- _Information given_:

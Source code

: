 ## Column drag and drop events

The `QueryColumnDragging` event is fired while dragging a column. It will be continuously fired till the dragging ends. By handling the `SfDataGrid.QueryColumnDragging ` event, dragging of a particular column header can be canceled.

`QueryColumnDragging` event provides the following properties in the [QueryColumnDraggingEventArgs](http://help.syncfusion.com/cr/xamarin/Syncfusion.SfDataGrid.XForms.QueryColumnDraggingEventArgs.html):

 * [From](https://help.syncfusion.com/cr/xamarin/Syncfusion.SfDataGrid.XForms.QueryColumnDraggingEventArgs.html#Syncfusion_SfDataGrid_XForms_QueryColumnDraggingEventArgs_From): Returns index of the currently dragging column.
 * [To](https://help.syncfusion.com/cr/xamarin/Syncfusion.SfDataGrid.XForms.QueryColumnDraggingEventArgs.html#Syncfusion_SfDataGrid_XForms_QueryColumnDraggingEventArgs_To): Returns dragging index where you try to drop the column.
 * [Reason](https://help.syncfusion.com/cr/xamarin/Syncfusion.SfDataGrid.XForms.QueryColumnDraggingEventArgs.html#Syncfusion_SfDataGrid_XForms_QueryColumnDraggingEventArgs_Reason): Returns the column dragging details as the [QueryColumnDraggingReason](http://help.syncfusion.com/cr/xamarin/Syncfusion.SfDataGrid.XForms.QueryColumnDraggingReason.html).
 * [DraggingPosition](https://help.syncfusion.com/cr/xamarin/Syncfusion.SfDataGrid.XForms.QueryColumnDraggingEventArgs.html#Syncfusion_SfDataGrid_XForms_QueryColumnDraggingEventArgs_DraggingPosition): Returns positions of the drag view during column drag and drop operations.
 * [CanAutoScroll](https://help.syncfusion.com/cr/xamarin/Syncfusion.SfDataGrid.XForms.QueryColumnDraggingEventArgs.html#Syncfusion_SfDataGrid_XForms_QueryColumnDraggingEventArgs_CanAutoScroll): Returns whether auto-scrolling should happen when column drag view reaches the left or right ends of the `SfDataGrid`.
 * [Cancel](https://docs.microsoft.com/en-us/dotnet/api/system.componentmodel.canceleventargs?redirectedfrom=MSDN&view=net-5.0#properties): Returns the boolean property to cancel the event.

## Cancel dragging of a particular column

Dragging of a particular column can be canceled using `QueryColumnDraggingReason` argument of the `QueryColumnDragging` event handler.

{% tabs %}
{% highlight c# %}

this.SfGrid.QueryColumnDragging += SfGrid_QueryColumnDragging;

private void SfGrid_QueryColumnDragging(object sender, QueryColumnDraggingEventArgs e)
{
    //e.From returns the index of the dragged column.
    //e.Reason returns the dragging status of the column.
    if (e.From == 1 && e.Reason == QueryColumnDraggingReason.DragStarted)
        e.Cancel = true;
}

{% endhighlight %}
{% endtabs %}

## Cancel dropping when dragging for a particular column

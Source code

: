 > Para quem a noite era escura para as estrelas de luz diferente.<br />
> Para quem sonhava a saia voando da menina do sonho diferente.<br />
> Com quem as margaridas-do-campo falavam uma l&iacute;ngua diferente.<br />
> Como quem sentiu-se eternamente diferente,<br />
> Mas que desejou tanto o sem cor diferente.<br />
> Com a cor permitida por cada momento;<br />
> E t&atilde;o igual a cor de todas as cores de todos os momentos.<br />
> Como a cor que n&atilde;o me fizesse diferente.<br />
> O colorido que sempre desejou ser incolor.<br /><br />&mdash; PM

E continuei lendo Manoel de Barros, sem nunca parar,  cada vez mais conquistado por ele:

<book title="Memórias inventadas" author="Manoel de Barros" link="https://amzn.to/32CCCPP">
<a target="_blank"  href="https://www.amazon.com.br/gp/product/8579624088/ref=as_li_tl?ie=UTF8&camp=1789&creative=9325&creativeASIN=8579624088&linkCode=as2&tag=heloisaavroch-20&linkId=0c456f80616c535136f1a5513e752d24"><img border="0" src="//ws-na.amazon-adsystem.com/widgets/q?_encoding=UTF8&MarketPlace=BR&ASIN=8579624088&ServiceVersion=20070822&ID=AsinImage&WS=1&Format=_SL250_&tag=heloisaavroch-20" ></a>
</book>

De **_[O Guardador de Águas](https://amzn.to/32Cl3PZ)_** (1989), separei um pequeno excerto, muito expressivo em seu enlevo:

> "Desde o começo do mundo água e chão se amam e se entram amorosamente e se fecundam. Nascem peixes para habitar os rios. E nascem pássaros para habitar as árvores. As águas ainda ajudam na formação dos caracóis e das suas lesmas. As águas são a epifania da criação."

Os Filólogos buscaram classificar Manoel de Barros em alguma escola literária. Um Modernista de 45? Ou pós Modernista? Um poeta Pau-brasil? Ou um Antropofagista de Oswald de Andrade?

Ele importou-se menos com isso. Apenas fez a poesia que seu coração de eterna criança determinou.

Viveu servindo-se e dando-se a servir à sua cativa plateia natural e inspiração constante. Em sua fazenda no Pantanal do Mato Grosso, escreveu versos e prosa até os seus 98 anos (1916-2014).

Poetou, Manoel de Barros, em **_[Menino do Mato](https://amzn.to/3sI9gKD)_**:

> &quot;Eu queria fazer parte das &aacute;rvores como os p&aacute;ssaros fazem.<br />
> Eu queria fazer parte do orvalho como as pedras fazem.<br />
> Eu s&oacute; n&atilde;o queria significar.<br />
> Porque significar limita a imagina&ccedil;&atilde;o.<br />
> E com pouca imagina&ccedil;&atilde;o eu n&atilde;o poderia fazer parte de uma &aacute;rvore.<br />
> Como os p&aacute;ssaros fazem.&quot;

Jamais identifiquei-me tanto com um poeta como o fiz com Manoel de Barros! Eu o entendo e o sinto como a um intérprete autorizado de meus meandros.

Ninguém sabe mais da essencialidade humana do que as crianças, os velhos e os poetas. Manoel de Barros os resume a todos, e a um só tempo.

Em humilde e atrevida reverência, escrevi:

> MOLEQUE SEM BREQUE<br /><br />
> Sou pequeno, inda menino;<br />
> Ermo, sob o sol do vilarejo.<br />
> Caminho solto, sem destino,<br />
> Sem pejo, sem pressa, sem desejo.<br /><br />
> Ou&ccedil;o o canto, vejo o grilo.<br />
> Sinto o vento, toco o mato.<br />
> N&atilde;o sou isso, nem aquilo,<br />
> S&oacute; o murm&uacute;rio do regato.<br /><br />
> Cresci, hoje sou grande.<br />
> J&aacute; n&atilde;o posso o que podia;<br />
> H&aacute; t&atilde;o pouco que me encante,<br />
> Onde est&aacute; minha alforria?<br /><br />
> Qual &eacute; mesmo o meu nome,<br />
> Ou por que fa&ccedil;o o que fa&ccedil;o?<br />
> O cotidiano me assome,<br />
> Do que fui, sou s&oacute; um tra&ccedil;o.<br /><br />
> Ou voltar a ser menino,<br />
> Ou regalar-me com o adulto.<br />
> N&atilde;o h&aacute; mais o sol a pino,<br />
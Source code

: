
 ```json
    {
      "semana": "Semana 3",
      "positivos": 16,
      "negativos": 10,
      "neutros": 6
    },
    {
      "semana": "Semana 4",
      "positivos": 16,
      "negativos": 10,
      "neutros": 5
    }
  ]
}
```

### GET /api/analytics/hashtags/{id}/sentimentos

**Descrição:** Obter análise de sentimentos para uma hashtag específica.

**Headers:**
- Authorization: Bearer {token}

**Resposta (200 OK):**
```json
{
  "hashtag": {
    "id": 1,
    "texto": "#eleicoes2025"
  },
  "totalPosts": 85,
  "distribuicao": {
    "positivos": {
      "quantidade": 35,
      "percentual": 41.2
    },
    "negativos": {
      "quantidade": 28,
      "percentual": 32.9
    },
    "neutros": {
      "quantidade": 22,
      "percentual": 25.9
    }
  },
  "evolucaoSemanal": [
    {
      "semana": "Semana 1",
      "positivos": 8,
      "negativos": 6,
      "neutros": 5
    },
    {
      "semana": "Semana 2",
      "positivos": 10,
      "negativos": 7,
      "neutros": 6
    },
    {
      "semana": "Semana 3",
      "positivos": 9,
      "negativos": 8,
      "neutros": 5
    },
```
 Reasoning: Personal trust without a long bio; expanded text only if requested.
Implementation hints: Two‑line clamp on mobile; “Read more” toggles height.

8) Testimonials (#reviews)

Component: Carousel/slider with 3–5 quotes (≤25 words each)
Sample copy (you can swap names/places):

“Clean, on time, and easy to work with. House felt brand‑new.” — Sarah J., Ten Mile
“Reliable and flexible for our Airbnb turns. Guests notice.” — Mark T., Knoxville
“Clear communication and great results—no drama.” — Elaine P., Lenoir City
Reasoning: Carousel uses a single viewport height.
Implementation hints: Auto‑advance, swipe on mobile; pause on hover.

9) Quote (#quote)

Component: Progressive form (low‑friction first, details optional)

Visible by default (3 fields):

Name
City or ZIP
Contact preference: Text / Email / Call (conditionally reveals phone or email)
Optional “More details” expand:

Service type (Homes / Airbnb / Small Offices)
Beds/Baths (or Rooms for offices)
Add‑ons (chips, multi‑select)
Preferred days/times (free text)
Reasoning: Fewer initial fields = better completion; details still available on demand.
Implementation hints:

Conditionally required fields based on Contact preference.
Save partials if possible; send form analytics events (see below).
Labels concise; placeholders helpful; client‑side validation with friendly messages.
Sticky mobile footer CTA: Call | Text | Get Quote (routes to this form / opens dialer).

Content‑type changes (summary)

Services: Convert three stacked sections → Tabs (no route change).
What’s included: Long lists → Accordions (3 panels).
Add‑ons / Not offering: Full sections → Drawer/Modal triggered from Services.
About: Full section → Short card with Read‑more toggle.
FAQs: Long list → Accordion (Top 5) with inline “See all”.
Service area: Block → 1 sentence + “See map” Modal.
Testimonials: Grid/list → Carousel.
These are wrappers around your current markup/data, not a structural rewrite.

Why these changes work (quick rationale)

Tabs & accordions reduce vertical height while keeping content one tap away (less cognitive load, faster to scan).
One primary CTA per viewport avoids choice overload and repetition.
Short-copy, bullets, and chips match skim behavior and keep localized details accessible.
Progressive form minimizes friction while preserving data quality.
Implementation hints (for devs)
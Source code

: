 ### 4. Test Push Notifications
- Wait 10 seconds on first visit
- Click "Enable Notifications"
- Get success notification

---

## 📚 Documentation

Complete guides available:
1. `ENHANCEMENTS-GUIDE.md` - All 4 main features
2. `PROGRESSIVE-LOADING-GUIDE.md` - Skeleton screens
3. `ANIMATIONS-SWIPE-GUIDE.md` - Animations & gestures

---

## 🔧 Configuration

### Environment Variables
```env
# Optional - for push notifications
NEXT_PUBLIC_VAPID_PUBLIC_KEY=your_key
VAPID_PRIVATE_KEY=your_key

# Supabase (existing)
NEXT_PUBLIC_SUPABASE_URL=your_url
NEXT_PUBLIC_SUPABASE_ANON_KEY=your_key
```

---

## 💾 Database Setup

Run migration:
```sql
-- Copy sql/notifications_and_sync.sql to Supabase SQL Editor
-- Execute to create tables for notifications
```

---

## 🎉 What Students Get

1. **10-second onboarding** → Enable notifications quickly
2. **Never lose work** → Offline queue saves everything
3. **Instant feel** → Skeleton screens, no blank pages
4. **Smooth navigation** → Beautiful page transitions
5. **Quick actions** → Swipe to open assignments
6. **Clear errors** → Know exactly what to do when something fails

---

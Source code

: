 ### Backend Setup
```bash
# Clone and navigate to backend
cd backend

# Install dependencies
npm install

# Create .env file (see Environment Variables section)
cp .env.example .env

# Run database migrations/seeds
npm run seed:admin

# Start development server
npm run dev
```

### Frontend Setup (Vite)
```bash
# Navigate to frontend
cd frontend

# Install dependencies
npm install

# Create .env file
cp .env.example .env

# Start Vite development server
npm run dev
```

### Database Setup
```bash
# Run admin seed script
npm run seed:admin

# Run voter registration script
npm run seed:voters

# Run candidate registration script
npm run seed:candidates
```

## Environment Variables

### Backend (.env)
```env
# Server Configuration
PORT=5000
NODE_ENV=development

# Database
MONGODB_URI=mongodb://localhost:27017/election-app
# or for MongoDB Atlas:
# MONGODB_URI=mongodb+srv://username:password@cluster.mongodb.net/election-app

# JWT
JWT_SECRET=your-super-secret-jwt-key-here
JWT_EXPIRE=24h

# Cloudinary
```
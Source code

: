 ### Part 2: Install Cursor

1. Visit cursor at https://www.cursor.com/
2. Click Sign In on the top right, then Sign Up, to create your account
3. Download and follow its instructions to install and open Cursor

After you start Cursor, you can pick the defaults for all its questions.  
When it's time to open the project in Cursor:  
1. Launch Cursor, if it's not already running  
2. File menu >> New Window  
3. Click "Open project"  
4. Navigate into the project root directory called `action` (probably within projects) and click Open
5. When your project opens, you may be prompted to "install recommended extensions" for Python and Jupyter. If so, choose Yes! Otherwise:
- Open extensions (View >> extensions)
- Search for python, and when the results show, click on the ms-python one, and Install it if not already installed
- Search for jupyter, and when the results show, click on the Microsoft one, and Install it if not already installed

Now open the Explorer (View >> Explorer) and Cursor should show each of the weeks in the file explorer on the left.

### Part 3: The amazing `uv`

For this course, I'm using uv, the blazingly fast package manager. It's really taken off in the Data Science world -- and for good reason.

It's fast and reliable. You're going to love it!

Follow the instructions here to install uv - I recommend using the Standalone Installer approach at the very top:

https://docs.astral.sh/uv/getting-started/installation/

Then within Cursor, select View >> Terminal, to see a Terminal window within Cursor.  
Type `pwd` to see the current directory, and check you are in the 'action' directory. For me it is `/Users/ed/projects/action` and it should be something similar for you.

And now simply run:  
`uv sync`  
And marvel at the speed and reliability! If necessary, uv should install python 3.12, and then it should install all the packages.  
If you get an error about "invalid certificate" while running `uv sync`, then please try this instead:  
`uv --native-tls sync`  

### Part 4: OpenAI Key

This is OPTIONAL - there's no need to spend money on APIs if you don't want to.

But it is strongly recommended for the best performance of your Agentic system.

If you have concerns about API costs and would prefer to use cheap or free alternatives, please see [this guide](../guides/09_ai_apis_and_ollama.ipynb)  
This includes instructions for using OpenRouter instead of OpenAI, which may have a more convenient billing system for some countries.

- _Aim of the exercise_:
With the line that contains "### Part 4: OpenAI Key" as the start, output every line through the end of the entries exactly. Add no other lines.

- _Written solution_:
### Part 4: OpenAI Key

This is OPTIONAL - there's no need to spend money on APIs if you don't want to.

But it is strongly recommended for the best performance of your Agentic system.

If you have concerns about API costs and would prefer to use cheap or free alternatives, please see [this guide](../guides/09_ai_apis_and_ollama.ipynb)  
This includes instructions for using OpenRouter instead of OpenAI, which may have a more convenient billing system for some countries.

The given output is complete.